(EXCERPTED DATA):
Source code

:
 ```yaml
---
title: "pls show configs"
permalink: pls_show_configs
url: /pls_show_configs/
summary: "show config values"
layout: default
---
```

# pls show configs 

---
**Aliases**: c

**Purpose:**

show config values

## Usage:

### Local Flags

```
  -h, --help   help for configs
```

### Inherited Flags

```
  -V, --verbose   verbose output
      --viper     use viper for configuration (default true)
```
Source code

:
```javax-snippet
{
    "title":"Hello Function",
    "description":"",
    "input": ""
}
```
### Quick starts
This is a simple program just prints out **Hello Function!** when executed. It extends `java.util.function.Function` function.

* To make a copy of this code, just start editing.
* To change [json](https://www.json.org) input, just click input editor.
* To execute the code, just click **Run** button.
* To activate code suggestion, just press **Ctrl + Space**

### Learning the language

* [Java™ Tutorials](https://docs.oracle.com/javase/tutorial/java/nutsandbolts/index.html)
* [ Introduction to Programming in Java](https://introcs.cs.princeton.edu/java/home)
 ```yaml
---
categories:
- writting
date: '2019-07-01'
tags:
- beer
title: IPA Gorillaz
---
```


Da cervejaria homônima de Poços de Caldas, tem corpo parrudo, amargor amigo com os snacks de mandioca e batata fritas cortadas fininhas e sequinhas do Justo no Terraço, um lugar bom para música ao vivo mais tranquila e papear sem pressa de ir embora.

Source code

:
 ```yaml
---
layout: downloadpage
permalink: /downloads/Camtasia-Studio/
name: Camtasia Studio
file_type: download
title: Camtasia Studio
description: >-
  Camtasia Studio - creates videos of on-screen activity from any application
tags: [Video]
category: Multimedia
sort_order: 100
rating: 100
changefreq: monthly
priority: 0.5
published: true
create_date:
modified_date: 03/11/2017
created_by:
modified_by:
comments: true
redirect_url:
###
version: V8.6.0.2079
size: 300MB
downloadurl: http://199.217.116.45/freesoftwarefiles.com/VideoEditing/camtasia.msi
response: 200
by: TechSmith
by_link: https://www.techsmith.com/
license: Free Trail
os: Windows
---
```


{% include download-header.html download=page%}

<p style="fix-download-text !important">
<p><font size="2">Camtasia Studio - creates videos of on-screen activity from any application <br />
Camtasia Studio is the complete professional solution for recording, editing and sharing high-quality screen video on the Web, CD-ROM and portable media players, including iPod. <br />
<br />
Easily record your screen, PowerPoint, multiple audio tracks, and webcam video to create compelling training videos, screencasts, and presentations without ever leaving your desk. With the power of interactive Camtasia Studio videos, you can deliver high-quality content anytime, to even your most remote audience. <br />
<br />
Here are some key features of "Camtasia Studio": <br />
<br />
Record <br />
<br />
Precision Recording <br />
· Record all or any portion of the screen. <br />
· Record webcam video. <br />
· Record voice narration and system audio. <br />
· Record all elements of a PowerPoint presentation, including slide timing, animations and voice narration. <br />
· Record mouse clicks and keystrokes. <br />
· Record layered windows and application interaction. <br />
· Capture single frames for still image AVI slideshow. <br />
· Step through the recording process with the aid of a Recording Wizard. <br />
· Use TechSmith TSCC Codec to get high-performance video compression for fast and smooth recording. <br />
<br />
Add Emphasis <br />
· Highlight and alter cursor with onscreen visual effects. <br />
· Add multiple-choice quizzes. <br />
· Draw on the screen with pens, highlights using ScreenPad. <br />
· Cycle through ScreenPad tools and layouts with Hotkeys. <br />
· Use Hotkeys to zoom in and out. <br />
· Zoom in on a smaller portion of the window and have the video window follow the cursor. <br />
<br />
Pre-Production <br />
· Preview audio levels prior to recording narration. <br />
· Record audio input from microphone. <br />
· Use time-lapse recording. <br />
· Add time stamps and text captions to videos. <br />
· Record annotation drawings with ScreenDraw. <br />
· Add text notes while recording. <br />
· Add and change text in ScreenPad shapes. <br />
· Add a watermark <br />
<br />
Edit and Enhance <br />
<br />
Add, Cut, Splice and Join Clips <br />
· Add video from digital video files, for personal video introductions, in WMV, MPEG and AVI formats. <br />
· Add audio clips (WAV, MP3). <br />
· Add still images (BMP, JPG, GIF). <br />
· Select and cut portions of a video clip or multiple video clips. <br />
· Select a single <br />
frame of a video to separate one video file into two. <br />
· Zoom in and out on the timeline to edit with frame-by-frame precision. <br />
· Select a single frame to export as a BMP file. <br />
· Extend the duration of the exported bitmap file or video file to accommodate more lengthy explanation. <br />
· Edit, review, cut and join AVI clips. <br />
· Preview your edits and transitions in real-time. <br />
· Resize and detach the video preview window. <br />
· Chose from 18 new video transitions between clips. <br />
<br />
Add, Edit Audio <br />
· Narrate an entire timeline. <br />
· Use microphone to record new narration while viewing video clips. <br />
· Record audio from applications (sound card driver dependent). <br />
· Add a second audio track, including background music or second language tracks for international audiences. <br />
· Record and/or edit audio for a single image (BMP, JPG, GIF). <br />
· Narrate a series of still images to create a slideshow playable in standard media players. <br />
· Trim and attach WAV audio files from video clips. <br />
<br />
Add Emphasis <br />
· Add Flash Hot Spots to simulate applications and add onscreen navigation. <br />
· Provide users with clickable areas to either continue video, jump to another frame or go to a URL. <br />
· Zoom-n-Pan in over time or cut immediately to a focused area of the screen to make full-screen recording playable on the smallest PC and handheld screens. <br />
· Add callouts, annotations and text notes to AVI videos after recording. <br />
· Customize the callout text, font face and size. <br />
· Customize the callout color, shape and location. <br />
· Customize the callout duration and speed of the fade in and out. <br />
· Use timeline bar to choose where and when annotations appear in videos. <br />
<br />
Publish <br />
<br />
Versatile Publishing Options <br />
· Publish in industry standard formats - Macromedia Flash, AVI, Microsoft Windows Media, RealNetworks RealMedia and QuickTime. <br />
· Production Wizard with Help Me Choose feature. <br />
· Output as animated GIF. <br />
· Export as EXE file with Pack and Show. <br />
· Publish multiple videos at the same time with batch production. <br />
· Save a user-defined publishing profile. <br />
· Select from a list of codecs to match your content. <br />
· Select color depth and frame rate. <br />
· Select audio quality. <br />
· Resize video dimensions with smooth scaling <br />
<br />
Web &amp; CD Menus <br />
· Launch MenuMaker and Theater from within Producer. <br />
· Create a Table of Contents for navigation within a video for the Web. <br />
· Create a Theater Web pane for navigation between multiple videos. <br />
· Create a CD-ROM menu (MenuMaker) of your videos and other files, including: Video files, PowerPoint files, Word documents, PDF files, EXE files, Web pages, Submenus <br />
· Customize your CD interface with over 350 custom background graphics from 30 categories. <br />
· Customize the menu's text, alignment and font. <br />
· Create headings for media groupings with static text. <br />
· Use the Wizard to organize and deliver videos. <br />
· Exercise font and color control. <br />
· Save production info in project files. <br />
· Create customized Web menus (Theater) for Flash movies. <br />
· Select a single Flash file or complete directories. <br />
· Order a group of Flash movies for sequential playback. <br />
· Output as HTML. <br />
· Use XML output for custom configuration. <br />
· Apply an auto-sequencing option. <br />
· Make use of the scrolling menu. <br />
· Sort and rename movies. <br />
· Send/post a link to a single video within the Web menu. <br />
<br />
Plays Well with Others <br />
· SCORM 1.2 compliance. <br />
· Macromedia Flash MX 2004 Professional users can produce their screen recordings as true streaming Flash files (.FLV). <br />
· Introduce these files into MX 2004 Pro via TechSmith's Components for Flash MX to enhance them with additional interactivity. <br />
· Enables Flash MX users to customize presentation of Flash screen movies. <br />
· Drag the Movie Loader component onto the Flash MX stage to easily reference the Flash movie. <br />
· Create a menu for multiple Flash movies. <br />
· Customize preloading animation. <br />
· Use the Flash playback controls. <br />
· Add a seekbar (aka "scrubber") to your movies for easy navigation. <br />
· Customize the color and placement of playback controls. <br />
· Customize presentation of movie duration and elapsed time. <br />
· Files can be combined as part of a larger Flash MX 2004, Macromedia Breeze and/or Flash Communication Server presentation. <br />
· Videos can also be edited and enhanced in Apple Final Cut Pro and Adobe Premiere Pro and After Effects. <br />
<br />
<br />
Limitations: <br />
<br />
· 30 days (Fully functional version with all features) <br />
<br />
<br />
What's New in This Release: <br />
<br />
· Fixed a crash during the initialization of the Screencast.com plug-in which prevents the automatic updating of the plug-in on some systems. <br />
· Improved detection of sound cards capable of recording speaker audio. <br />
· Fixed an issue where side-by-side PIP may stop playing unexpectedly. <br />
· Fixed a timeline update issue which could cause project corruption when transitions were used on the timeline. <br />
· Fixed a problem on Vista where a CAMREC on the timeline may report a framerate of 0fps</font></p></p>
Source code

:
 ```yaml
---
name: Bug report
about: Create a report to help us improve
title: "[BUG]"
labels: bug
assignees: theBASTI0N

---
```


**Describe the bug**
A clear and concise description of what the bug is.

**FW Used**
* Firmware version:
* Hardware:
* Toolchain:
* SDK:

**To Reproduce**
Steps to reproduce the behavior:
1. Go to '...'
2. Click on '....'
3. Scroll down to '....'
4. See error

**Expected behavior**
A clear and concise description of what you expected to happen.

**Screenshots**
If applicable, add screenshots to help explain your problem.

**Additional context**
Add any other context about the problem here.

(WORK TO BE COMPLETED): Given the records above, return exactly the lines starting at the line containing "This is a simple" and ending at the line containing "application <br />", including both.

(OUTPUT FOR THIS TASK):
This is a simple program just prints out **Hello Function!** when executed. It extends `java.util.function.Function` function.

* To make a copy of this code, just start editing.
* To change [json](https://www.json.org) input, just click input editor.
* To execute the code, just click **Run** button.
* To activate code suggestion, just press **Ctrl + Space**

### Learning the language

* [Java™ Tutorials](https://docs.oracle.com/javase/tutorial/java/nutsandbolts/index.html)
* [ Introduction to Programming in Java](https://introcs.cs.princeton.edu/java/home)
 ```yaml
---
categories:
- writting
date: '2019-07-01'
tags:
- beer
title: IPA Gorillaz
---
```


Da cervejaria homônima de Poços de Caldas, tem corpo parrudo, amargor amigo com os snacks de mandioca e batata fritas cortadas fininhas e sequinhas do Justo no Terraço, um lugar bom para música ao vivo mais tranquila e papear sem pressa de ir embora.

Source code

:
 ```yaml
---
layout: downloadpage
permalink: /downloads/Camtasia-Studio/
name: Camtasia Studio
file_type: download
title: Camtasia Studio
description: >-
  Camtasia Studio - creates videos of on-screen activity from any application
tags: [Video]
category: Multimedia
sort_order: 100
rating: 100
changefreq: monthly
priority: 0.5
published: true
create_date:
modified_date: 03/11/2017
created_by:
modified_by:
comments: true
redirect_url:
###
version: V8.6.0.2079
size: 300MB
downloadurl: http://199.217.116.45/freesoftwarefiles.com/VideoEditing/camtasia.msi
response: 200
by: TechSmith
by_link: https://www.techsmith.com/
license: Free Trail
os: Windows
---
```


{% include download-header.html download=page%}

<p style="fix-download-text !important">
<p><font size="2">Camtasia Studio - creates videos of on-screen activity from any application <br />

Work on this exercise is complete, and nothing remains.